Thursday, April 07, 2011

Naomh An Lae - Saint Of The Day

St John Baptist de la Salle (1651-1719) patron saint of teachers of youth

From a wealthy family 

Born into a wealthy family at Reims in northern France, John-Baptist studied there as a boy. 

He received the clerical tonsure at 11 and became a canon of the cathedral at 16. 

He studied at the Seminary of St Sulpice in Paris, was ordained a priest in 1678 and received his doctorate in theology two years later.

A new concept

While he was serving as a priest at Reims, a layman, Adrial Nyel, who had opened free schools in Rouen asked John-Baptist to help do the same thing in Reims. 

Thinking at first this entailed just a marginal supervisory involvement, John-Baptist soon found that the teachers were not fully competent and decided to take them into his own house to train them. 

This caused a rift with his family. 

Two of his brothers left the house and five of the teachers left as well.

But it was the beginning of a new concept of a community of men devoted to Christian teaching.

An apostolic religious order despite opposition

Soon John-Baptist and twelve others took simple vows of obedience and became an apostolic religious congregation known as "the Brothers of the Christian Schools". 

Teaching was to be their way to attaining holiness. 

They started a training college for teachers in Reims in 1686. 

John-Baptist encountered opposition especially from those who felt that the poorer classes should not be educated beyond manual skills and from church authorities who disliked his new form of apostolic religious life.

No priests 

Since he was himself a priest, John-Baptist thought it would be good to have priests in the order, but when the first candidate, Brother Henri L'Heureux, was ready for ordination, he suddenly fell sick and died. 

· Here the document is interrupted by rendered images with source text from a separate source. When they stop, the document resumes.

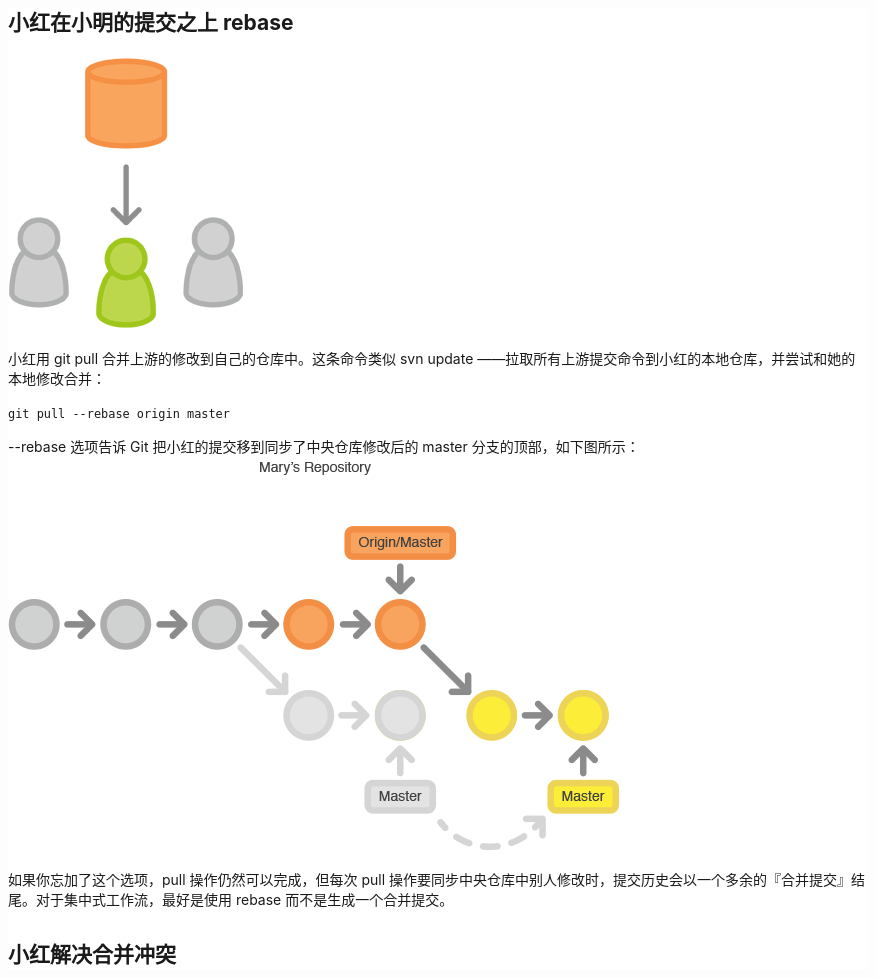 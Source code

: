 ## 小红在小明的提交之上 rebase
![集中式工作流](../../static/zh/git/04-011.png)

小红用 git pull 合并上游的修改到自己的仓库中。这条命令类似 svn update ——拉取所有上游提交命令到小红的本地仓库，并尝试和她的本地修改合并：
```
git pull --rebase origin master
```
--rebase 选项告诉 Git 把小红的提交移到同步了中央仓库修改后的 master 分支的顶部，如下图所示：
![集中式工作流](../../static/zh/git/04-012.png)


如果你忘加了这个选项，pull 操作仍然可以完成，但每次 pull 操作要同步中央仓库中别人修改时，提交历史会以一个多余的『合并提交』结尾。对于集中式工作流，最好是使用 rebase 而不是生成一个合并提交。

## 小红解决合并冲突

This upset John-Baptist, but on mature reflection, he decided not to have priests so the brothers could more easily live in humility and simplicity.

Expansion to Paris

The congregation expanded to Paris and Saint Denis. 

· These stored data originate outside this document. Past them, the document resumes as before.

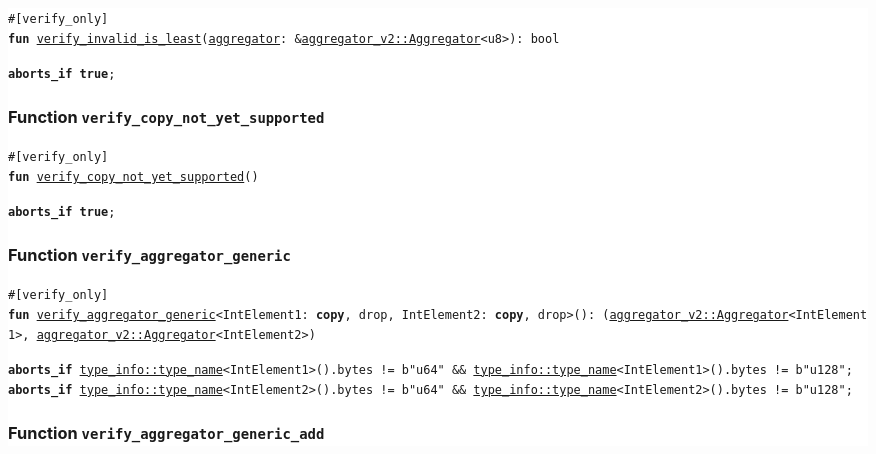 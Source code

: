 
<pre><code>#[verify_only]
<b>fun</b> <a href="aggregator_v2.md#0x1_aggregator_v2_verify_invalid_is_least">verify_invalid_is_least</a>(<a href="aggregator.md#0x1_aggregator">aggregator</a>: &<a href="aggregator_v2.md#0x1_aggregator_v2_Aggregator">aggregator_v2::Aggregator</a>&lt;u8&gt;): bool
</code></pre>




<pre><code><b>aborts_if</b> <b>true</b>;
</code></pre>



<a id="@Specification_1_verify_copy_not_yet_supported"></a>

### Function `verify_copy_not_yet_supported`


<pre><code>#[verify_only]
<b>fun</b> <a href="aggregator_v2.md#0x1_aggregator_v2_verify_copy_not_yet_supported">verify_copy_not_yet_supported</a>()
</code></pre>




<pre><code><b>aborts_if</b> <b>true</b>;
</code></pre>



<a id="@Specification_1_verify_aggregator_generic"></a>

### Function `verify_aggregator_generic`


<pre><code>#[verify_only]
<b>fun</b> <a href="aggregator_v2.md#0x1_aggregator_v2_verify_aggregator_generic">verify_aggregator_generic</a>&lt;IntElement1: <b>copy</b>, drop, IntElement2: <b>copy</b>, drop&gt;(): (<a href="aggregator_v2.md#0x1_aggregator_v2_Aggregator">aggregator_v2::Aggregator</a>&lt;IntElement1&gt;, <a href="aggregator_v2.md#0x1_aggregator_v2_Aggregator">aggregator_v2::Aggregator</a>&lt;IntElement2&gt;)
</code></pre>




<pre><code><b>aborts_if</b> <a href="../../nabob-stdlib/doc/type_info.md#0x1_type_info_type_name">type_info::type_name</a>&lt;IntElement1&gt;().bytes != b"u64" && <a href="../../nabob-stdlib/doc/type_info.md#0x1_type_info_type_name">type_info::type_name</a>&lt;IntElement1&gt;().bytes != b"u128";
<b>aborts_if</b> <a href="../../nabob-stdlib/doc/type_info.md#0x1_type_info_type_name">type_info::type_name</a>&lt;IntElement2&gt;().bytes != b"u64" && <a href="../../nabob-stdlib/doc/type_info.md#0x1_type_info_type_name">type_info::type_name</a>&lt;IntElement2&gt;().bytes != b"u128";
</code></pre>



<a id="@Specification_1_verify_aggregator_generic_add"></a>

### Function `verify_aggregator_generic_add`


[move-book]: https://nabob.dev/move/book/SUMMARY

Here some of the Irish who had fled with King James II to France asked the Brothers to educate their children and they expanded into secondary education. 

In this way John-Baptist's ideas and methods spread more widely.

Methods 

De La Salle believed it was better to instruct his pupils through the vernacular (French) rather than through Latin, because in this way they could learn to read more easily. 

He also adopted the "simultaneous method" where pupils were graded according to their capacity, putting those of equal attainment in the same class, giving them the same text-books, and requiring them to follow the same lesson under one and the same teacher. 

Both these developments were both innovations in educational method at the time.

Deposed for a time 

Opposition within church circles led to John-Baptist being deposed by Cardinal Louis-Antoine de Noailles, archbishop of Paris, for a time and replaced as superior in 1702, but this was allowed to lapse through intense opposition to it by the brothers themselves. 

However, some confrères did leave the order. 

Eventually at a chapter held in 1717 his trusted colleague Brother Barthélemy was elected superior and John-Baptist resigned.

Death and influence 

Two years later John-Baptist died on Good Friday 7th April 1719. 

He was canonised in 1900 and Pope Pius XII declared him patron of teachers in 1950. 

The De La Salle Brothers have about 5,000 members today working in 80 countries worldwide.